Electroménager, ordinateur, machine à coudre ou encore outils de jardin mécanique en panne... L'atelier Tātā'i les répare ! La 19ème édition est organisée sur la côte est, à la maison de quartier d'Orofara à Mahina, le samedi 20 août 2022. Depuis deux ans, le collectif Nana sac plastique et l'association Tīa'i fenua se déplacent dans les communes "de façon à toucher un maximum de personnes" précise Moea Pereyre, présidente de l'association. 

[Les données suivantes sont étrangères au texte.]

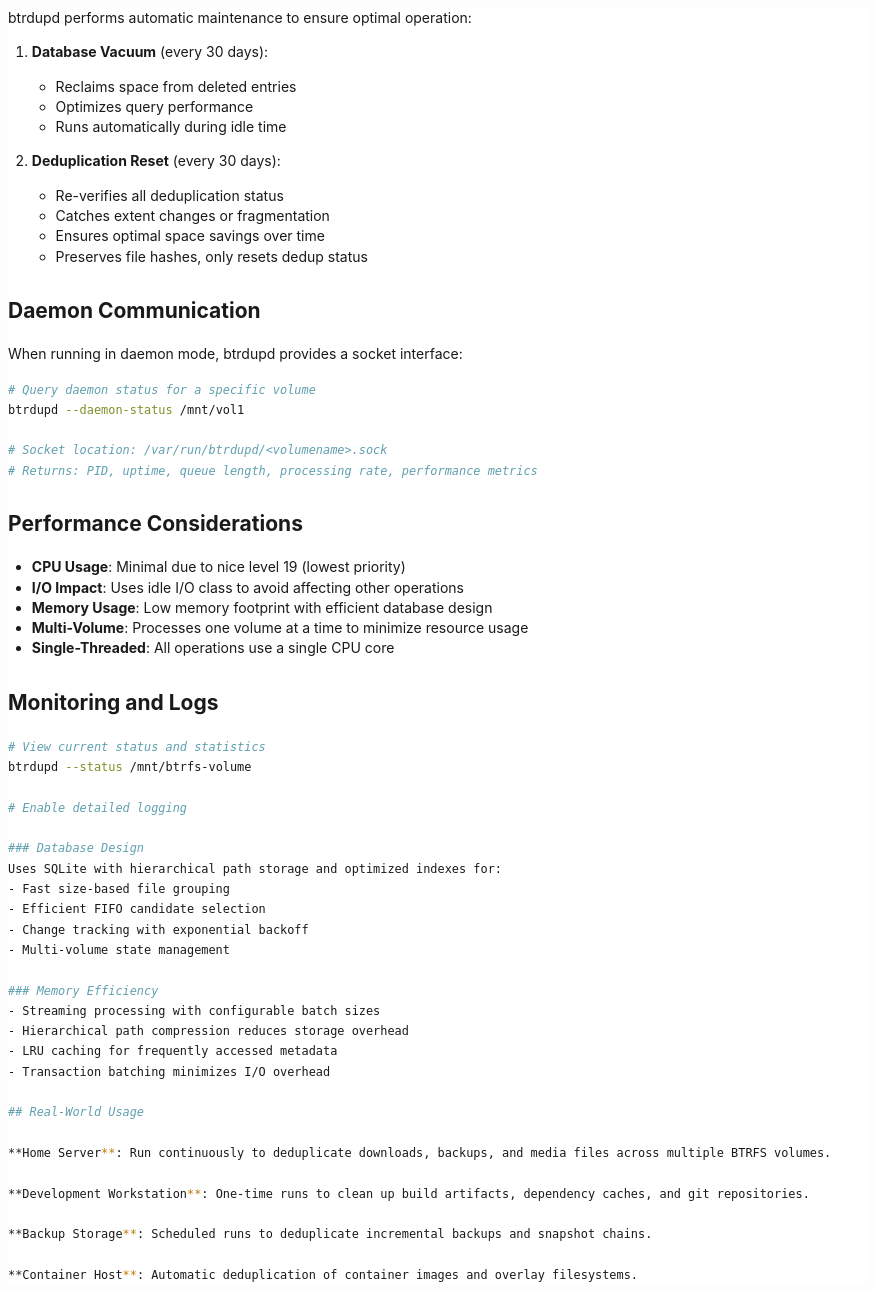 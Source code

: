 btrdupd performs automatic maintenance to ensure optimal operation:

1. **Database Vacuum** (every 30 days):
   - Reclaims space from deleted entries
   - Optimizes query performance
   - Runs automatically during idle time

2. **Deduplication Reset** (every 30 days):
   - Re-verifies all deduplication status
   - Catches extent changes or fragmentation
   - Ensures optimal space savings over time
   - Preserves file hashes, only resets dedup status

## Daemon Communication

When running in daemon mode, btrdupd provides a socket interface:

```bash
# Query daemon status for a specific volume
btrdupd --daemon-status /mnt/vol1

# Socket location: /var/run/btrdupd/<volumename>.sock
# Returns: PID, uptime, queue length, processing rate, performance metrics
```

## Performance Considerations

- **CPU Usage**: Minimal due to nice level 19 (lowest priority)
- **I/O Impact**: Uses idle I/O class to avoid affecting other operations
- **Memory Usage**: Low memory footprint with efficient database design
- **Multi-Volume**: Processes one volume at a time to minimize resource usage
- **Single-Threaded**: All operations use a single CPU core

## Monitoring and Logs

```bash
# View current status and statistics
btrdupd --status /mnt/btrfs-volume

# Enable detailed logging

### Database Design
Uses SQLite with hierarchical path storage and optimized indexes for:
- Fast size-based file grouping
- Efficient FIFO candidate selection
- Change tracking with exponential backoff
- Multi-volume state management

### Memory Efficiency
- Streaming processing with configurable batch sizes
- Hierarchical path compression reduces storage overhead
- LRU caching for frequently accessed metadata
- Transaction batching minimizes I/O overhead

## Real-World Usage

**Home Server**: Run continuously to deduplicate downloads, backups, and media files across multiple BTRFS volumes.

**Development Workstation**: One-time runs to clean up build artifacts, dependency caches, and git repositories.

**Backup Storage**: Scheduled runs to deduplicate incremental backups and snapshot chains.

**Container Host**: Automatic deduplication of container images and overlay filesystems.
```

À travers ces ateliers, les collectifs engagés pour la protection de l'environnement proposent à la population de faire réparer ou d'apprendre à réparer leurs objets en panne pour les réutiliser. L'objectif : "réduire les encombrants qui atterrissent dans nos écosystèmes", pose la présidente.

Lutter contre l'obsolescence programmée

"L'idée, c'est aussi que les personnes repartent avec des outils concrets. La prochaine fois que leur appareil tombent en panne, qu'ils soient en mesure de les réparer", explique la présidente de l'association. Et de poursuivre : "ce n'est pas un service après vente" mais les équipes de réparateurs -pros et passionnés spécialisés- peuvent également aider.

De nombreux objets électroménagers, mécaniques ou électroniques sont aujourd'hui fabriqués pour ne pas durer dans le temps. C'est ce qu'on appelle l'obsolescence programmée. Il s'agit d'un ensemble de techniques visant à diminuer la durée de vie des produits et ainsi favoriser la surconsommation.  

En France, depuis la Loi sur la transition énergétique adoptée en juillet 2015, l'obsolescence programmée est devenue une infraction punissable de 2 ans de prison et de 300 000 euros d'amende.